**Directions for this task**: When the line with "Toast TK is not" appears below, start repeating lines exactly, and keep going through the line with "# How to contribute"; add nothing outside that span.

**Task inputs**:
++++++++++
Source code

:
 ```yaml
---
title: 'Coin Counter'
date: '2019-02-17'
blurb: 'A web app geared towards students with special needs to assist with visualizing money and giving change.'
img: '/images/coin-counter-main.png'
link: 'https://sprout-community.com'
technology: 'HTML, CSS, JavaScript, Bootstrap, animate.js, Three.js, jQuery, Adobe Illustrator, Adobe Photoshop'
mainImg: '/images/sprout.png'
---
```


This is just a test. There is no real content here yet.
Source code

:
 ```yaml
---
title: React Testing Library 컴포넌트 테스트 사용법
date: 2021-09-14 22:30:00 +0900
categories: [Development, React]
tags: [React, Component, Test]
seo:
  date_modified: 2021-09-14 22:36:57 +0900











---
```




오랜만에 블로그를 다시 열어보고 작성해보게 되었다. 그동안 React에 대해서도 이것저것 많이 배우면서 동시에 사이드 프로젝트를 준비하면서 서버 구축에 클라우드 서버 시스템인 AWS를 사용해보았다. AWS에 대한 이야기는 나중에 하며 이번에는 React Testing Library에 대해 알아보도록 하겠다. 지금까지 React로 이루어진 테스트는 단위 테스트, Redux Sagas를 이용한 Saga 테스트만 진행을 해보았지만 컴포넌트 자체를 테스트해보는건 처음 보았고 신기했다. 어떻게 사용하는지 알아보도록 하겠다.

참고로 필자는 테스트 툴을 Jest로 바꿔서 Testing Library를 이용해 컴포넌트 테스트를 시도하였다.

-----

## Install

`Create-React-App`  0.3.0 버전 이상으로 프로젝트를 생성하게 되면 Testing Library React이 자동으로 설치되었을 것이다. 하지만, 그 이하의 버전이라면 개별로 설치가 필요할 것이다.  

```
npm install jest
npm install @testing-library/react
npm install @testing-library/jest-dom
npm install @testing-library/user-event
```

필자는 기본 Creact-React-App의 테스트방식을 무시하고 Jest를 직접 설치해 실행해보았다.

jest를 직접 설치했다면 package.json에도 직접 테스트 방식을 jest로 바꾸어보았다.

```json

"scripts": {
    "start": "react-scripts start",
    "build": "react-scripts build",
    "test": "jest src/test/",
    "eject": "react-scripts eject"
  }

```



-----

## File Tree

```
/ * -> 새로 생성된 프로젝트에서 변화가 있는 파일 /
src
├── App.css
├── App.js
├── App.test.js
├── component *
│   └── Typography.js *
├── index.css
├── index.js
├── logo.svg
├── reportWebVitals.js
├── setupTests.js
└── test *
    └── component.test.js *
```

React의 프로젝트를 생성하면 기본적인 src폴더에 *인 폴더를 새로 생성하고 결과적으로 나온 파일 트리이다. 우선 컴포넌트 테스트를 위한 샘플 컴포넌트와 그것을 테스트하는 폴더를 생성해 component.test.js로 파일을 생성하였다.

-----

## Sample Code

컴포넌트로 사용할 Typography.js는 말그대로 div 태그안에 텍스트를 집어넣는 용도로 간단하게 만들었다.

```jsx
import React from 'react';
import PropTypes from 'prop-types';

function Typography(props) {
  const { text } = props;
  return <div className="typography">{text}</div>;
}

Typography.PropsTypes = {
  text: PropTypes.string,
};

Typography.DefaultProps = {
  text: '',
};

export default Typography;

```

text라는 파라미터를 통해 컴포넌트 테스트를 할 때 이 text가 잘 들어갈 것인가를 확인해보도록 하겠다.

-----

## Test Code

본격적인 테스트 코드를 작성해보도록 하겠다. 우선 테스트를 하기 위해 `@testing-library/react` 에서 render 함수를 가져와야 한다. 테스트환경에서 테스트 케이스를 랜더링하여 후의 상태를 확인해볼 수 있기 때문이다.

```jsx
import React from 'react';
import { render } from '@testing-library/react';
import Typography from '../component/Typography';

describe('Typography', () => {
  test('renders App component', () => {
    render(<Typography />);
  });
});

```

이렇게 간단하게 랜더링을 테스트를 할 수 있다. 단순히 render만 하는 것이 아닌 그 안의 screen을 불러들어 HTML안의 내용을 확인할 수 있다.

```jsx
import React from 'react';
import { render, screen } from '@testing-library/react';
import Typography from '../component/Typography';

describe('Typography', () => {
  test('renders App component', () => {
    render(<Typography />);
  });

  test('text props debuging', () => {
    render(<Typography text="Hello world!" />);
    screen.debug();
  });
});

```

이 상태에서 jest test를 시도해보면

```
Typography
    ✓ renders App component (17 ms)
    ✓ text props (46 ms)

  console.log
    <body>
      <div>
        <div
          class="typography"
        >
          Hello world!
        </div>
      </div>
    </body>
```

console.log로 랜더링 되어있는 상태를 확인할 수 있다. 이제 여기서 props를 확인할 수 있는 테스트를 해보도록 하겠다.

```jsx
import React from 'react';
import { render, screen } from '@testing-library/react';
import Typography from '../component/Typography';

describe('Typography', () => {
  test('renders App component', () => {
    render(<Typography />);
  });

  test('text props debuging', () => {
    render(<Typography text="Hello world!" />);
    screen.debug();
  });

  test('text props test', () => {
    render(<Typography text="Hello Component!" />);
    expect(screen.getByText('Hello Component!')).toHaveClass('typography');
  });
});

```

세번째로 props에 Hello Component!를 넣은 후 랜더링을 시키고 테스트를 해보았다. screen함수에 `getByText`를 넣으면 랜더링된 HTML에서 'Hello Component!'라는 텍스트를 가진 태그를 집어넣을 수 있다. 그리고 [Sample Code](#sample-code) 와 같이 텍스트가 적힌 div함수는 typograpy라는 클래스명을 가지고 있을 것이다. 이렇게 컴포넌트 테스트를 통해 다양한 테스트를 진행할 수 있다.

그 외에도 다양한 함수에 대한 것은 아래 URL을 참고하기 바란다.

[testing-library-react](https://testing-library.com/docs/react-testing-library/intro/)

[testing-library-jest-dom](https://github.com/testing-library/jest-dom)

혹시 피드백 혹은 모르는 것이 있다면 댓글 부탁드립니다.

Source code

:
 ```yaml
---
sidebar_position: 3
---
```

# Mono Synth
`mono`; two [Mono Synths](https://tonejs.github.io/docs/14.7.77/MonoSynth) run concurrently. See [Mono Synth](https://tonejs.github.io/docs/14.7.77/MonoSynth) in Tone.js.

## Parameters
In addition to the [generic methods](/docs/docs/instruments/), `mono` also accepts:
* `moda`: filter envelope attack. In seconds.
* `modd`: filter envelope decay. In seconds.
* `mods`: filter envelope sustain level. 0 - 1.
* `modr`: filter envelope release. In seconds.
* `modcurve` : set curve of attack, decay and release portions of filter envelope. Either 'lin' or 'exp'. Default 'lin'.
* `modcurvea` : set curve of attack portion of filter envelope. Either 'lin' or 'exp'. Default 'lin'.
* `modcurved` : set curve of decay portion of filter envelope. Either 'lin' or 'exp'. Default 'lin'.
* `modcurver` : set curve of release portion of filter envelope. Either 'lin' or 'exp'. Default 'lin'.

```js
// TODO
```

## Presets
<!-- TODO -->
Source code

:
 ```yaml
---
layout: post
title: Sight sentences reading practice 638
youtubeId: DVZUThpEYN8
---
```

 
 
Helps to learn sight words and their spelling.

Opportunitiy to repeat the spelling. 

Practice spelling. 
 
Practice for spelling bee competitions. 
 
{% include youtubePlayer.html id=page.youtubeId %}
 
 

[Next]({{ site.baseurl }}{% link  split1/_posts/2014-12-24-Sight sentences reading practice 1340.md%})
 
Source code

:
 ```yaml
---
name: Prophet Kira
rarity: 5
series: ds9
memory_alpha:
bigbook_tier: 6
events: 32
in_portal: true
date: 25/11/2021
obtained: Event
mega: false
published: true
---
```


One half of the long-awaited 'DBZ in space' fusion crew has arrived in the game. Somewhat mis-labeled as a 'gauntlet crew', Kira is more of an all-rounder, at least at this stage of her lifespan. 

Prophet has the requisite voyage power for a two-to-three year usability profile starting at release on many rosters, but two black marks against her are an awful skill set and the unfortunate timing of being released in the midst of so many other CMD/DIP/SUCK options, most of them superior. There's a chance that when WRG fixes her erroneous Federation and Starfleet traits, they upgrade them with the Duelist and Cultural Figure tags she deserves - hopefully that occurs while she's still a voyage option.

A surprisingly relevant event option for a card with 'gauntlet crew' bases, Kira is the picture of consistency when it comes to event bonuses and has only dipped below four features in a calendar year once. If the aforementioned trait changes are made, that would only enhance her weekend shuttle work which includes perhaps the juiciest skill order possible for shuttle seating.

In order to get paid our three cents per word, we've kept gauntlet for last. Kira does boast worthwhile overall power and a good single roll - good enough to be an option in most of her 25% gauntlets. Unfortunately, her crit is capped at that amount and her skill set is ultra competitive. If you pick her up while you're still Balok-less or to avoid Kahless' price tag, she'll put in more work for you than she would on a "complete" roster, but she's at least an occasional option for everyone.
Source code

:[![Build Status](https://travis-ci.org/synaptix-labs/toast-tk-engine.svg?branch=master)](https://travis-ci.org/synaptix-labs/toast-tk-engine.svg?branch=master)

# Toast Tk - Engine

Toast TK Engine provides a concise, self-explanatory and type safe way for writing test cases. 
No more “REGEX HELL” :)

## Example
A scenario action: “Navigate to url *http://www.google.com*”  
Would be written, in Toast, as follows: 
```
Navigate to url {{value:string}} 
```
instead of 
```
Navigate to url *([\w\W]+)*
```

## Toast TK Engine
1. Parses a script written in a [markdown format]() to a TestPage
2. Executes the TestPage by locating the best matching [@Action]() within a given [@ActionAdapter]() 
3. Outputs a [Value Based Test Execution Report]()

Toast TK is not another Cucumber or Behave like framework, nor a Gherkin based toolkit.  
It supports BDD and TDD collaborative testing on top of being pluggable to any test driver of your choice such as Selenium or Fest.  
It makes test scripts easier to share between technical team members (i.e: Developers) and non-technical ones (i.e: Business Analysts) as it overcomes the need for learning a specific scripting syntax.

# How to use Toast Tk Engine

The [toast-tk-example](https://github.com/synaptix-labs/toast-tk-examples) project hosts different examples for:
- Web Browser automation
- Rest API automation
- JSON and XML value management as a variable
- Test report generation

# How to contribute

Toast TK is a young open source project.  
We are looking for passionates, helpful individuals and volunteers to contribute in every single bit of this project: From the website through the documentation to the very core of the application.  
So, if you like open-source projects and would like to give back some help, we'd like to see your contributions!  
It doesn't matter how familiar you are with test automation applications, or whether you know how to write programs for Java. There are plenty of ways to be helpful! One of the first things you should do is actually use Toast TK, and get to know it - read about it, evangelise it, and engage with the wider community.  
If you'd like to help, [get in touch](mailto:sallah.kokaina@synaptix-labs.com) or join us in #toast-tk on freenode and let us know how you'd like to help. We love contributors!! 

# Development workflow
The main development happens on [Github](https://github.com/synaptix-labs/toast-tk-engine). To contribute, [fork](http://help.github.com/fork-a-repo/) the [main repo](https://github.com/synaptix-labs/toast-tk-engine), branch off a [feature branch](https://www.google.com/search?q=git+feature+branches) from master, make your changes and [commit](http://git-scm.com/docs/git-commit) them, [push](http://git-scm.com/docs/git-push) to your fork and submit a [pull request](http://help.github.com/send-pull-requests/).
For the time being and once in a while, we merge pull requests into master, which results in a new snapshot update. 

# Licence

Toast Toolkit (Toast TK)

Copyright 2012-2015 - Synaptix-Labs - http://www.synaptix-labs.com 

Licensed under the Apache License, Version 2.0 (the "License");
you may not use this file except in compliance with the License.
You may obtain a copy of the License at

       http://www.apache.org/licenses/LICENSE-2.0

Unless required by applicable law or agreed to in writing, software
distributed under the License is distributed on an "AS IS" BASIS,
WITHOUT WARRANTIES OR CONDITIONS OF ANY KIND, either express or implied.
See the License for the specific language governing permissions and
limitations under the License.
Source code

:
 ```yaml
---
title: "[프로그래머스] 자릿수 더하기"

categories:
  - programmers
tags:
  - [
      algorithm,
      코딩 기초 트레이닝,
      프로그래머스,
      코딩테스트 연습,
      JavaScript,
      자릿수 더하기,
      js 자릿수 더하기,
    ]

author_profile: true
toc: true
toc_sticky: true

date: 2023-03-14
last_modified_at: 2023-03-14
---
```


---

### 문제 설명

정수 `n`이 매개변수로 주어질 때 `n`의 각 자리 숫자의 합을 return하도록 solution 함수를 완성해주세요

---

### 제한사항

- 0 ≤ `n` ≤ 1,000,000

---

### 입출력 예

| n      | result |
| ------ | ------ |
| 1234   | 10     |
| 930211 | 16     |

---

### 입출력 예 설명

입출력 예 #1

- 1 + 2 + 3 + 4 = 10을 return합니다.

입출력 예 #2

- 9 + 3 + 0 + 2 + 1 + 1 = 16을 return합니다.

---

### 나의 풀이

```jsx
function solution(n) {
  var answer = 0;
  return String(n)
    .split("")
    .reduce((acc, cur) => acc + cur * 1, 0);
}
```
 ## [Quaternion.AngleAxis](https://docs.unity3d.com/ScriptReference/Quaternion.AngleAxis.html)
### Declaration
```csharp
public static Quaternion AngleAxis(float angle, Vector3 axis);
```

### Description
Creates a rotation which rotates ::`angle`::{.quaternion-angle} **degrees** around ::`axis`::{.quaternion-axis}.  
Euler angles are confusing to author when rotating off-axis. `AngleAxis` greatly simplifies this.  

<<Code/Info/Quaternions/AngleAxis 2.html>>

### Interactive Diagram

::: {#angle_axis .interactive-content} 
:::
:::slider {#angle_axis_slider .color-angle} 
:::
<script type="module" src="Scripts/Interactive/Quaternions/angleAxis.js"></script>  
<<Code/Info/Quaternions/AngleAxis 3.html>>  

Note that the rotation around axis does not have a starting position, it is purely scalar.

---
++++++++++
**Result of this task**:
Toast TK is not another Cucumber or Behave like framework, nor a Gherkin based toolkit.  
It supports BDD and TDD collaborative testing on top of being pluggable to any test driver of your choice such as Selenium or Fest.  
It makes test scripts easier to share between technical team members (i.e: Developers) and non-technical ones (i.e: Business Analysts) as it overcomes the need for learning a specific scripting syntax.

# How to use Toast Tk Engine

The [toast-tk-example](https://github.com/synaptix-labs/toast-tk-examples) project hosts different examples for:
- Web Browser automation
- Rest API automation
- JSON and XML value management as a variable
- Test report generation

# How to contribute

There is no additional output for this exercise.